L'ensemble donne plutôt l'impression d'avoir à faire à une pièce en cinq actes. Cinq actes qui scandent l'évolution littéraire du personnage principal, Fiodor, un jeune écrivain russe émigré à Berlin : dans le premier chapitre, il vient de faire paraître son premier recueil de vers, tandis que dans le deuxième il s'attelle à la description de la vie de son père, explorateur et naturaliste qui sillonna l'Asie centrale, à laquelle l'acte IV fait pendant en offrant au lecteur, in extenso, le deuxième ouvrage publié de Fiodor : une Vie de Tchernychevski, écrivain et philosophe russe du XIX° siècle, inspirateur de la jeunesse révolutionnaire. Dans l'acte III, au centre de la composition, fait irruption Zina, la figure féminine du livre qui vivra avec Fiodor un amour réciproque ; le chapitre V, splendide, stylisé et rutilant, clôt le livre le temps d'une journée d'été, où Fiodor caresse le projet d'un nouveau roman, « classique, avec des personnages "typiques", l'amour, le destin, des conversations et des descriptions de la nature ».

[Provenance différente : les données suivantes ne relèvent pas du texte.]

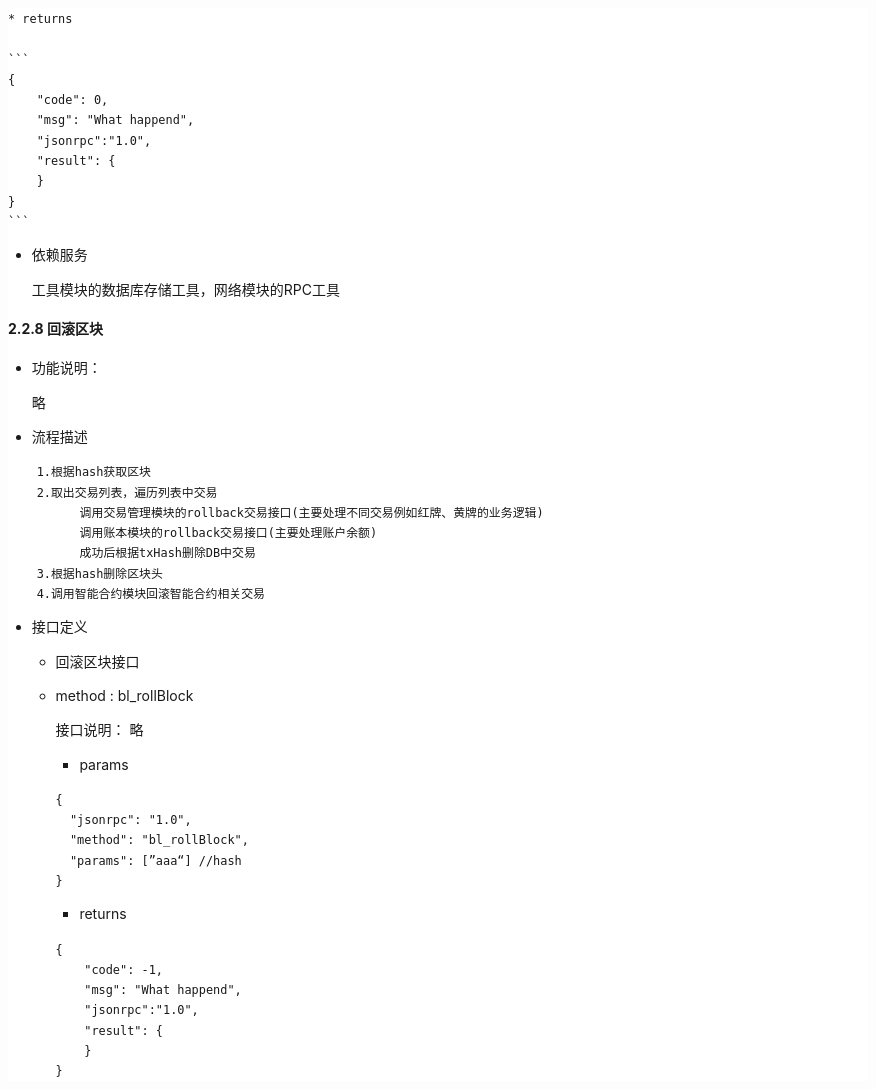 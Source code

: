     * returns 

    ```
    {
        "code": 0,
        "msg": "What happend",
        "jsonrpc":"1.0",
        "result": {
        }
    }
    ```
    
* 依赖服务

  [^说明]: 文字描述依赖了哪些服务，做什么事情
  
  工具模块的数据库存储工具，网络模块的RPC工具

#### 2.2.8 回滚区块

* 功能说明：

  略

* 流程描述

```
    1.根据hash获取区块
    2.取出交易列表，遍历列表中交易
          调用交易管理模块的rollback交易接口(主要处理不同交易例如红牌、黄牌的业务逻辑)
          调用账本模块的rollback交易接口(主要处理账户余额)
          成功后根据txHash删除DB中交易
    3.根据hash删除区块头
    4.调用智能合约模块回滚智能合约相关交易
```

* 接口定义

  * 回滚区块接口

  * method : bl_rollBlock

    接口说明： 略

    * params

    ```
    {
      "jsonrpc": "1.0",
      "method": "bl_rollBlock",
      "params": [”aaa“] //hash
    }
    ```

    * returns 

    ```
    {
        "code": -1,
        "msg": "What happend",
        "jsonrpc":"1.0",
        "result": {
        }
    }
    ```
    

[^说明]: 介绍模块的存在的原因
[^说明]: 模块要做些什么事情，达到什么目的，目标是让非技术人员了解要做什么事情
[^说明]: 模块在系统中的定位，是什么角色，依赖哪些模块做哪些事情，可以被依赖用于做哪些事情
[^说明]: 图形说明模块的层次结构、组件关系，并通过文字进行说明
[^说明]: 说明模块的功能设计，可以有层级关系，可以通过图形的形式展示，并用文字进行说明。
[^说明]: 这里说明该模块对外提供哪些服务，每个服务的功能说明、流程描述、接口定义、实现中依赖的外部服务
[^说明]: 这里说明该模块内部有哪些功能，每个功能的说明、流程描述、实现中依赖的外部服务，参考上面外部服务格式
[^说明]: 业务流程中尽量避免使用事件的方式通信
[^说明]: 这里说明事件的topic，事件的格式协议（精确到字节），事件的发生情景。
[^说明]: 这里说明订阅哪些事件，订阅的原因，事件发生后的处理逻辑
[^说明]: 节点间通讯的具体协议，参考《网络模块》
[^说明]: 本模块必须要有的配置项
[^说明]: 核心对象类定义,存储数据结构，......
[^说明]: 上面未涉及的必须的内容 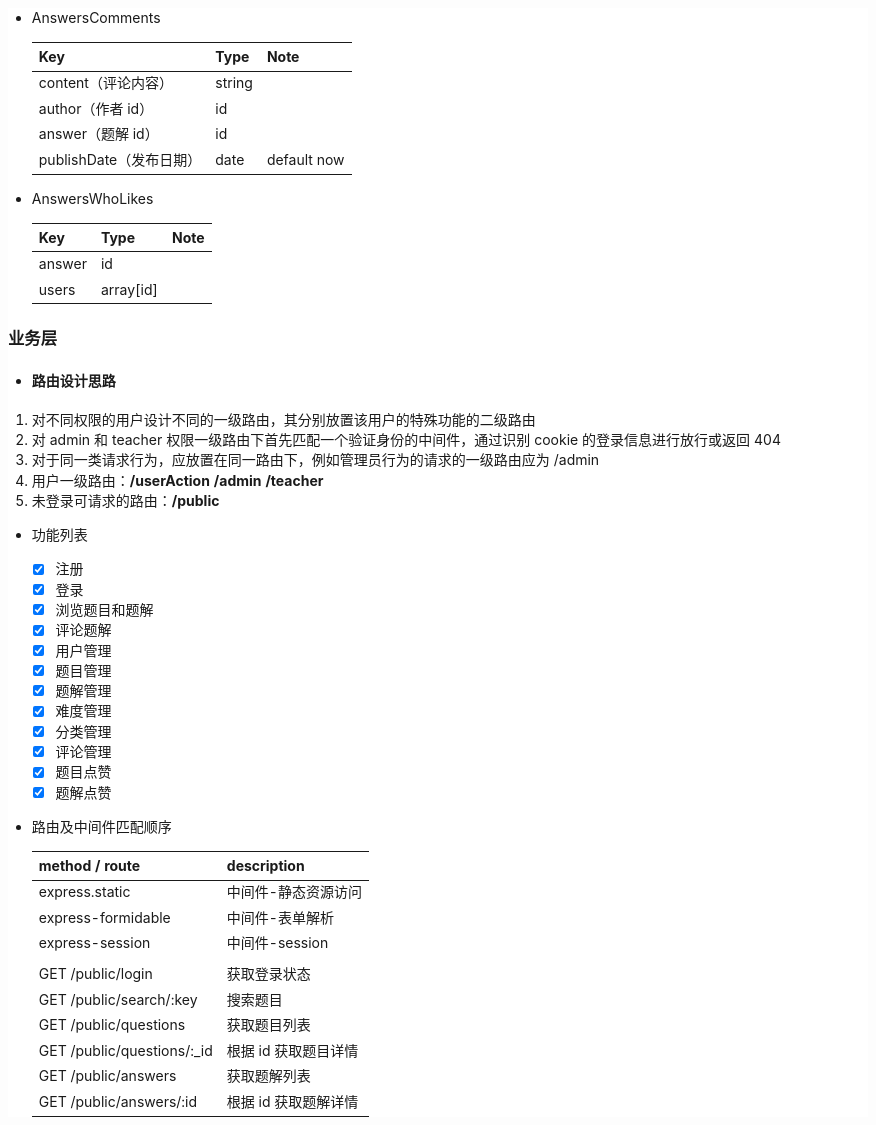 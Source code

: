 - AnswersComments

  | Key                     | Type   | Note        |
  | ----------------------- | ------ | ----------- |
  | content（评论内容）     | string |             |
  | author（作者 id）       | id     |             |
  | answer（题解 id）       | id     |             |
  | publishDate（发布日期） | date   | default now |

- AnswersWhoLikes

  | Key    | Type      | Note |
  | ------ | --------- | ---- |
  | answer | id        |      |
  | users  | array[id] |      |



### 业务层

- #### 路由设计思路

1. 对不同权限的用户设计不同的一级路由，其分别放置该用户的特殊功能的二级路由
2. 对 admin 和 teacher 权限一级路由下首先匹配一个验证身份的中间件，通过识别 cookie 的登录信息进行放行或返回 404
3. 对于同一类请求行为，应放置在同一路由下，例如管理员行为的请求的一级路由应为 /admin
4. 用户一级路由：**/userAction**	**/admin**	**/teacher**
5. 未登录可请求的路由：**/public** 

- 功能列表

  - [x] 注册
  - [x] 登录
  - [x] 浏览题目和题解
  - [x] 评论题解
  - [x] 用户管理
  - [x] 题目管理
  - [x] 题解管理
  - [x] 难度管理
  - [x] 分类管理
  - [x] 评论管理
  - [x] 题目点赞
  - [x] 题解点赞

- 路由及中间件匹配顺序

  | method / route                           | description                   |
  | ---------------------------------------- | ----------------------------- |
  | express.static                           | 中间件-静态资源访问           |
  | express-formidable                       | 中间件-表单解析               |
  | express-session                          | 中间件-session                |
  |                                          |                               |
  | GET /public/login                        | 获取登录状态                  |
  | GET /public/search/:key                  | 搜索题目                      |
  | GET /public/questions                    | 获取题目列表                  |
  | GET /public/questions/:\_id              | 根据 id 获取题目详情          |
  | GET /public/answers                      | 获取题解列表                  |
  | GET /public/answers/:id                  | 根据 id 获取题解详情          |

Ce roman, qui n'existe encore que dans l'imagination de Fiodor, c'est en fait, naturellement, le Don lui-même, qui regorge de personnages "typiques" parfaitement croqués, qui est aussi une histoire d'amour (avec Zina, avec les mots et avec la littérature), dont le destin est un motif récurrent, riche en conversations (réelles ou imaginaires), et encore plus riche en "descriptions de la nature" d'une rare beauté. *Le Don* est donc une sorte d'"art poétique", de mise en abyme de la création littéraire : les opinions développées par Fiodor dans sa Vie de Tchernychevski, chef d'oeuvre d'ironie et d'érudition parodique, sont celles que Nabokov met lui-même en pratique dans son roman. Ainsi Tchernychevski, qui fait fi du style et assigne à l'art et à la littérature un but utilitariste, est tourné en ridicule, présenté comme une figure pathétique, un piètre écrivain dont le destin s'est joué. Bref, un contre-modèle : Fiodor et Nabokov ne s'engagent que par la pureté de leur art.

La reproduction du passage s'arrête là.